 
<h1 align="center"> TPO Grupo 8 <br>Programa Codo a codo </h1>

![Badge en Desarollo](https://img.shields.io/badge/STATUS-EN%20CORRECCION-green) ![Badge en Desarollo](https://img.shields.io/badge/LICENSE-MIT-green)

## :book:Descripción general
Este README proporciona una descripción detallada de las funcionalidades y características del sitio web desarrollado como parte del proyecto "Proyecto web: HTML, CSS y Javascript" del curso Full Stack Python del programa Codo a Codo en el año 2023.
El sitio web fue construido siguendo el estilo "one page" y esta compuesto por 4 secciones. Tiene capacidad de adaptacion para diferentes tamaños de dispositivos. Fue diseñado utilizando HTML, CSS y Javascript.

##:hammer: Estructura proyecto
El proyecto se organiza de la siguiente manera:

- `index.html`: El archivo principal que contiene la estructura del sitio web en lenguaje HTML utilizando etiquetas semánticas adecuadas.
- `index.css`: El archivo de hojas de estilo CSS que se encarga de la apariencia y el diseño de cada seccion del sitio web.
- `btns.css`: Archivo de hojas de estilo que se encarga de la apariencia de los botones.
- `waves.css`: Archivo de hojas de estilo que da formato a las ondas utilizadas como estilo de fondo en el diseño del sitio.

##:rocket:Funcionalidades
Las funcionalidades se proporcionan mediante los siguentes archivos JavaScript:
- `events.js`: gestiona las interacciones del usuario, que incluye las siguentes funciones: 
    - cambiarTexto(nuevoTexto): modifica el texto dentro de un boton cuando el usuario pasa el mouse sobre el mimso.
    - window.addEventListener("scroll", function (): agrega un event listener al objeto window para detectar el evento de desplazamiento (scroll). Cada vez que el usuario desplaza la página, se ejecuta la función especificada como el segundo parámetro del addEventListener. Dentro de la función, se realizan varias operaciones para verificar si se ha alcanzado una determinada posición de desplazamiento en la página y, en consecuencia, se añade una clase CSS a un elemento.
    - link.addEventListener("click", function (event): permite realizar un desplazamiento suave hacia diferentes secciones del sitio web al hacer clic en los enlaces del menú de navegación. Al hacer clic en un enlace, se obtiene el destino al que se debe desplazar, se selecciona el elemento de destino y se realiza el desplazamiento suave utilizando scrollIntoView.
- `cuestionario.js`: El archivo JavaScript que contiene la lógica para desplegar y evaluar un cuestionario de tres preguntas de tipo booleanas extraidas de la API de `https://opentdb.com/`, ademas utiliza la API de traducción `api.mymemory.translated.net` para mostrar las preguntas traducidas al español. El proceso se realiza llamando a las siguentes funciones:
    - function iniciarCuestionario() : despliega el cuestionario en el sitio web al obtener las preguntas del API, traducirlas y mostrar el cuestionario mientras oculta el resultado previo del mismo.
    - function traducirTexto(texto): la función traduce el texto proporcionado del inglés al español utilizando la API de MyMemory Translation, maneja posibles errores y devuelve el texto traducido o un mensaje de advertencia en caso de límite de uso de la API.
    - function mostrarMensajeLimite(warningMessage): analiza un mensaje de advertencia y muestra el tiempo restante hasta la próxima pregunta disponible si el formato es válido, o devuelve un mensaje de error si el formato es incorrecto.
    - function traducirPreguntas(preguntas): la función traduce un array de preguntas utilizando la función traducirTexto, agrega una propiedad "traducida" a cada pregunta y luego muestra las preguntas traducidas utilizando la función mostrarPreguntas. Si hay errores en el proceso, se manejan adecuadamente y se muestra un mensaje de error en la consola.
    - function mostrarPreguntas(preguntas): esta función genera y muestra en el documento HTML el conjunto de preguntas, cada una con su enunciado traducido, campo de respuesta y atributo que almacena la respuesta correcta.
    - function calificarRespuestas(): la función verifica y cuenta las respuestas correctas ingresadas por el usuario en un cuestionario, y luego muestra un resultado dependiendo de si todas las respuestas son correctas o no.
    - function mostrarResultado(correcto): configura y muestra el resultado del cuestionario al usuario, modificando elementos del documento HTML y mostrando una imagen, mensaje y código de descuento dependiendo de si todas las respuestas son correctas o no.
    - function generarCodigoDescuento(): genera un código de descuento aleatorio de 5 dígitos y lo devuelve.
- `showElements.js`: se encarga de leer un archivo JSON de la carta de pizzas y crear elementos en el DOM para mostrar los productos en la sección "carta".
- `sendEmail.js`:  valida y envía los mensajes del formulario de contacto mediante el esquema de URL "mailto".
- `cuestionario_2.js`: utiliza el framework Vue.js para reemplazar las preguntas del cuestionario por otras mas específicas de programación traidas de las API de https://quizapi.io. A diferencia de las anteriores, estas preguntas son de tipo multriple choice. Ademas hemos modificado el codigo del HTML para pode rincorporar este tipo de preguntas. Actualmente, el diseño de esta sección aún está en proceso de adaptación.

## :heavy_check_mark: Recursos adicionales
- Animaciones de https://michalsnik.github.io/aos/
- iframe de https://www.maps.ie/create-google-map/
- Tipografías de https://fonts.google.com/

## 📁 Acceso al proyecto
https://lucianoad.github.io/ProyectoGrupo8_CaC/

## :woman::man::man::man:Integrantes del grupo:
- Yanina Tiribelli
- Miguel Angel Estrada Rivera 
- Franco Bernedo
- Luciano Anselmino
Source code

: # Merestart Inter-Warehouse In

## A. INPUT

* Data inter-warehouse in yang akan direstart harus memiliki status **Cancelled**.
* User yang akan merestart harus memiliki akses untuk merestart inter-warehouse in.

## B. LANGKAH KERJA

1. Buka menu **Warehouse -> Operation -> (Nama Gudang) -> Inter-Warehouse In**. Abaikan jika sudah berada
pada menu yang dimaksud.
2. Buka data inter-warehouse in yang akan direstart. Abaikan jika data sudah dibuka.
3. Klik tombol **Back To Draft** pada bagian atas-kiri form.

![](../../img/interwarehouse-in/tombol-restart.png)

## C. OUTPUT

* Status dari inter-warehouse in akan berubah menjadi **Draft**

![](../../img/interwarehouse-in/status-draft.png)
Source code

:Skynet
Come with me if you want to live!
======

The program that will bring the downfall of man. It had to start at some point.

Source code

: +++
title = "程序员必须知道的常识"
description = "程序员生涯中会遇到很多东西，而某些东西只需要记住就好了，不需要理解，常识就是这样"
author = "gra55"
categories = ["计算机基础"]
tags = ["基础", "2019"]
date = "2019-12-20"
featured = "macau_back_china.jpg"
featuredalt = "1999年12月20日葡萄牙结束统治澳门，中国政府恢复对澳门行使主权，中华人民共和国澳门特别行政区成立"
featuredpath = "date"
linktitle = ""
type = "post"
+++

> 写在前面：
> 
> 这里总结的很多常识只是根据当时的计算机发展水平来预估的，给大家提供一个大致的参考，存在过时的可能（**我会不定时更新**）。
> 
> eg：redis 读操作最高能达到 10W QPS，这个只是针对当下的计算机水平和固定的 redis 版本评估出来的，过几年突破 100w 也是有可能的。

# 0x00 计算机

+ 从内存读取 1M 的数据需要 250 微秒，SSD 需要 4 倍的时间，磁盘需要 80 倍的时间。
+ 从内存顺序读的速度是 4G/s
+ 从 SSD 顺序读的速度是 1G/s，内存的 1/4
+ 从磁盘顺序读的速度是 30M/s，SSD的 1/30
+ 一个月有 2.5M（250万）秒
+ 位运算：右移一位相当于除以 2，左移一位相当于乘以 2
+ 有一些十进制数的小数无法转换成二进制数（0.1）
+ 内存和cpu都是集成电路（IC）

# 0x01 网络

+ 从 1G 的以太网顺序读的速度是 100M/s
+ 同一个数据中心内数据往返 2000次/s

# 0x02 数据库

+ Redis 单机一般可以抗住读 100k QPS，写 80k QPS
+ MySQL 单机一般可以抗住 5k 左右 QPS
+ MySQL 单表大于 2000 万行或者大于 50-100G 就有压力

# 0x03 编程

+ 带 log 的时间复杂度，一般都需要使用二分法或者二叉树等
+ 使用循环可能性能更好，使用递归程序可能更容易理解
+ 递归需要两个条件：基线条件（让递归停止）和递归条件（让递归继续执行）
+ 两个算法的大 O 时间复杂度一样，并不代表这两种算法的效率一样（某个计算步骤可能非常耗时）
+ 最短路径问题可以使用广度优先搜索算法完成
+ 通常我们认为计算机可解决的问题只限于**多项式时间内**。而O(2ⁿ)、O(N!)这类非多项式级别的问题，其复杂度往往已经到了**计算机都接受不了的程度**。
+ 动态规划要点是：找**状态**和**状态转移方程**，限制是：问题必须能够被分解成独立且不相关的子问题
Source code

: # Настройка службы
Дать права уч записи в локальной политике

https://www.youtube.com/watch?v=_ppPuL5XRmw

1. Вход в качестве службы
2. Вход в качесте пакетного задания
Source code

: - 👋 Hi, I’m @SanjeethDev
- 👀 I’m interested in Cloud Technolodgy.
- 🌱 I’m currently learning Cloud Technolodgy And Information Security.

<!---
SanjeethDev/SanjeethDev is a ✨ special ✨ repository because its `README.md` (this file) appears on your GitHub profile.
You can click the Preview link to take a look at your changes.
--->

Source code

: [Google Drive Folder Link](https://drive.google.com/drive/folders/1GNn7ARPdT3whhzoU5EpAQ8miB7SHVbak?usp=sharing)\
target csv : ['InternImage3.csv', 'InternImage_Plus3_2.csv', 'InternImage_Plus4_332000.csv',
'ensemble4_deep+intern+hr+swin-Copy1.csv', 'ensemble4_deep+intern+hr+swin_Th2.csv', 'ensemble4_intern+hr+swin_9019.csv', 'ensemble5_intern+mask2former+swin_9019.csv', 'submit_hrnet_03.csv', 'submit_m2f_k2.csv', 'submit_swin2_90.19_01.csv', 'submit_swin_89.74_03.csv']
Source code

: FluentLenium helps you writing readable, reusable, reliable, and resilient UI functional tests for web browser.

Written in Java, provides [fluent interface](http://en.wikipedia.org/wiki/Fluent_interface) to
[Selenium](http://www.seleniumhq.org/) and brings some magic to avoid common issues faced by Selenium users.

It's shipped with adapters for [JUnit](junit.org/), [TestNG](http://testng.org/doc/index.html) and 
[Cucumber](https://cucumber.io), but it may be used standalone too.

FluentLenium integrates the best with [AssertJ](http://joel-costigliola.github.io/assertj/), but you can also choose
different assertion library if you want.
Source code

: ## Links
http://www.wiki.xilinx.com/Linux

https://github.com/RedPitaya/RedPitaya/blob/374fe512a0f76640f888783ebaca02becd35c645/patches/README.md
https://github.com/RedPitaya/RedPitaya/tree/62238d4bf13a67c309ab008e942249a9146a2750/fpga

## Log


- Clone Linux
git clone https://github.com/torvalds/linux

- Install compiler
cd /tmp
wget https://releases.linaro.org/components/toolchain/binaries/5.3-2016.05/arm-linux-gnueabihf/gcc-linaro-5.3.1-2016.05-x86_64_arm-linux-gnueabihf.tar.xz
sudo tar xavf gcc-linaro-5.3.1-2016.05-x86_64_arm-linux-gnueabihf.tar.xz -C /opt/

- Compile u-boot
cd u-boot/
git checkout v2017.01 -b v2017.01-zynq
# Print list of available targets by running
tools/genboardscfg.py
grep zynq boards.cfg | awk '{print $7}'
═══
▸ **ACTIVITY**
The exercise is to copy out every line above that has the word "encarga" in it.

▸ **YOUR SOLUTION**
- `index.css`: El archivo de hojas de estilo CSS que se encarga de la apariencia y el diseño de cada seccion del sitio web.
- `btns.css`: Archivo de hojas de estilo que se encarga de la apariencia de los botones.
- `showElements.js`: se encarga de leer un archivo JSON de la carta de pizzas y crear elementos en el DOM para mostrar los productos en la sección "carta".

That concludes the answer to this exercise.